Their hosts kept reminding them of the advantages China had over the United States in A.I. development. China’s vast population and loose privacy laws give them access to much more data. A.I. companies also have considerable government support and are willing to pay more for top talent.
“The U.S. competitive edge over China may not be long,” Kai-Fu Lee, chief executive of Sinovation Ventures and former head of Google China, told them. “In fact,” he added, “the Americans now have the information disadvantage.”
But it was also obvious to the group what China was missing. For starters, everybody is Chinese. Even in its early days, Google had employees from 39 nationalities speaking 40-plus languages.
“China is a bit homogeneous,” said Mr. Chan, an early Google employee. “You don’t find as much the perspectives of the world here compared to Silicon Valley.”

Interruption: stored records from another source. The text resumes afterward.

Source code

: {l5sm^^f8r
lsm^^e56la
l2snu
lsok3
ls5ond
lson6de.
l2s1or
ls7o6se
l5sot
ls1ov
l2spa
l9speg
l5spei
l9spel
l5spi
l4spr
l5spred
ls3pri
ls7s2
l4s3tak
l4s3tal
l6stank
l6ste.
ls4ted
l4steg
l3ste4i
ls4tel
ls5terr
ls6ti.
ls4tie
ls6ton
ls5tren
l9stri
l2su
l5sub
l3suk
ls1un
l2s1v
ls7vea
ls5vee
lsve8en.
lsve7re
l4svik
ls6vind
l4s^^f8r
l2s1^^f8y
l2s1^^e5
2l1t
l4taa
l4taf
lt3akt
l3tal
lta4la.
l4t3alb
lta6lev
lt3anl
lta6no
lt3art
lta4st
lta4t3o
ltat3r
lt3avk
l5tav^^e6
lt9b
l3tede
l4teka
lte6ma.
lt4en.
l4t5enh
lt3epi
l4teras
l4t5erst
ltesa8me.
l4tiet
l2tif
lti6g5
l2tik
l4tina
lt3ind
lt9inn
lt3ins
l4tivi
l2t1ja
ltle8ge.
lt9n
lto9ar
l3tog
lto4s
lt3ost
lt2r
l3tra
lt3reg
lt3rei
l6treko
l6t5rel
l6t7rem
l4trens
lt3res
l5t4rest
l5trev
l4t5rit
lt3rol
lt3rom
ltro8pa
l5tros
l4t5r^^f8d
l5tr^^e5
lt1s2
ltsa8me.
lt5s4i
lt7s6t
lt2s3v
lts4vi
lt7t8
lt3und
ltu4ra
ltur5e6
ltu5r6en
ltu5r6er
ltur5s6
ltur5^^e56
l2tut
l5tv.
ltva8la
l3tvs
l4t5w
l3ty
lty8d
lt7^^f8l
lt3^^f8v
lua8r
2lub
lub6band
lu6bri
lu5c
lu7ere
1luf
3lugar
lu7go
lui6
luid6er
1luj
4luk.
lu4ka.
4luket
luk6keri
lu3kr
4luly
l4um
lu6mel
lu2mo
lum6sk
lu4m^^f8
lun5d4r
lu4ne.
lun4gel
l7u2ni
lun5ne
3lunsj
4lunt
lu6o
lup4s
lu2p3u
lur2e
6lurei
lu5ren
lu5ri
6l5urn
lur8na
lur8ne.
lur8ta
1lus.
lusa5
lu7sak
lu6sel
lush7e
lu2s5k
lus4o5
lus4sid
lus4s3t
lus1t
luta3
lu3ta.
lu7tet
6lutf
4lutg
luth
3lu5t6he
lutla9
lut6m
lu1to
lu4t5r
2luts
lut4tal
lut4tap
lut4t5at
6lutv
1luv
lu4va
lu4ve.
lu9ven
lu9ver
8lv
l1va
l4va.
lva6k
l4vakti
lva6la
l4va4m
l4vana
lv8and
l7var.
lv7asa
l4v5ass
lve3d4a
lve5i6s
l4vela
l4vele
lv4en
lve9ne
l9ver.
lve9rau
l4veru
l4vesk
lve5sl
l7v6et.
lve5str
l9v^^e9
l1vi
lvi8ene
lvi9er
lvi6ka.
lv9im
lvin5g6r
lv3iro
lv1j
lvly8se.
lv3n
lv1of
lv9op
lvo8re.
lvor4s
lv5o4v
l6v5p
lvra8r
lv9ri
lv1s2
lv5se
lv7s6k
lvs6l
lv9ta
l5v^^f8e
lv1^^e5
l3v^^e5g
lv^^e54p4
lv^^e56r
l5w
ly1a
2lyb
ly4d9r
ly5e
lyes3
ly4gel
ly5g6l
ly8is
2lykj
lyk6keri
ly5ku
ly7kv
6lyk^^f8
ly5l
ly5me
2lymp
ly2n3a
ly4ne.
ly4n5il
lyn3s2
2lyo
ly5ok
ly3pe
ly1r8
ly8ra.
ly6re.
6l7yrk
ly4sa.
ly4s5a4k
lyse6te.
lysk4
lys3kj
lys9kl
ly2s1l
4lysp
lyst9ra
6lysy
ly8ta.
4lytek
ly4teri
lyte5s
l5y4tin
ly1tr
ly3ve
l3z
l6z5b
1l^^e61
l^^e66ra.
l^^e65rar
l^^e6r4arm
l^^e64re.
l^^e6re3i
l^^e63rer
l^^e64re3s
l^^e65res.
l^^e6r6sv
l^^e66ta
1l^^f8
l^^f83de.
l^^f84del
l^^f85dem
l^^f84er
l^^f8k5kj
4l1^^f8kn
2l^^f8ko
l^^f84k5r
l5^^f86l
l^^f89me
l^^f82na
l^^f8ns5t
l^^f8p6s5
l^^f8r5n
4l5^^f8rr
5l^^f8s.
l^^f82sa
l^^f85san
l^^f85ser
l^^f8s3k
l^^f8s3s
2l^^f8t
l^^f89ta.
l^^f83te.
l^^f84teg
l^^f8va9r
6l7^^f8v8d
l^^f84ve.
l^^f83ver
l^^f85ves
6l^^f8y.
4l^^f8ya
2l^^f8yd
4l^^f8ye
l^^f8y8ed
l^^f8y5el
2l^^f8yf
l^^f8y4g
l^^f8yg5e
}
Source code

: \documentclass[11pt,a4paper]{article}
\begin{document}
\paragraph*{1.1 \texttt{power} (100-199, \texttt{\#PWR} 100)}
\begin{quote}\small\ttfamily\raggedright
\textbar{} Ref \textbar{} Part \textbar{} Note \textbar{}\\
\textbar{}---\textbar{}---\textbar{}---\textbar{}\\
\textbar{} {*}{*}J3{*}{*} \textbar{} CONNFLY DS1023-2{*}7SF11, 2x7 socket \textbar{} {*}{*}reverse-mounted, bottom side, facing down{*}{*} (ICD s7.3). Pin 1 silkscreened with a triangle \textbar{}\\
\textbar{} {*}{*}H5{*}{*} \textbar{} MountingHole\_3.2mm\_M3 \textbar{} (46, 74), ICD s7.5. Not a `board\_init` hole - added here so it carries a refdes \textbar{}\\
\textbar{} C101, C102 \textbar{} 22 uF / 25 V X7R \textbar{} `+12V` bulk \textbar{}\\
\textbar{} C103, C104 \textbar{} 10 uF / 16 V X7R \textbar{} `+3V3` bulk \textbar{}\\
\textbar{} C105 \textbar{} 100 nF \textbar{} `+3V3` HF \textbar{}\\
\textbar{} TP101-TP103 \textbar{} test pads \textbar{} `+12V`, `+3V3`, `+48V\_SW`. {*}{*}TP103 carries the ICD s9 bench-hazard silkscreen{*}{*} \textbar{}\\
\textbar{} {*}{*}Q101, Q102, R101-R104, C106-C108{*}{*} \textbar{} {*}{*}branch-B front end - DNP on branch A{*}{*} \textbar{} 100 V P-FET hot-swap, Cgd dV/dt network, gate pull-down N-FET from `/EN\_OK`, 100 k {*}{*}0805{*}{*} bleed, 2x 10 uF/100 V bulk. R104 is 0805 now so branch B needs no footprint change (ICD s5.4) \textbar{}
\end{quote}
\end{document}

Then there are the work schedules. The Silicon Valley natives were introduced to the Chinese start-up concept of 996: Work from 9 a.m. to 9 p.m., six days a week. Once they got over their shock, they had to ask: Does that punishing schedule make sense?
“I’m not worried so much about my portfolio companies not working as hard as the Chinese companies,” said Mr. Chan, now a partner at Felicis Ventures. “I’ll worry when they’re less creative and less efficient.”
While China is becoming more innovative, many members of the group said they believed — and some of their Chinese counterparts agreed — that the United States still led in some areas.
Although some Chinese tech companies can look very Silicon Valley-esque — with sprawling campuses that include dining halls, gyms and nap rooms — their preferred management style is still top down and results driven. Unlike Silicon Valley, smart underlings have less freedom to start something new.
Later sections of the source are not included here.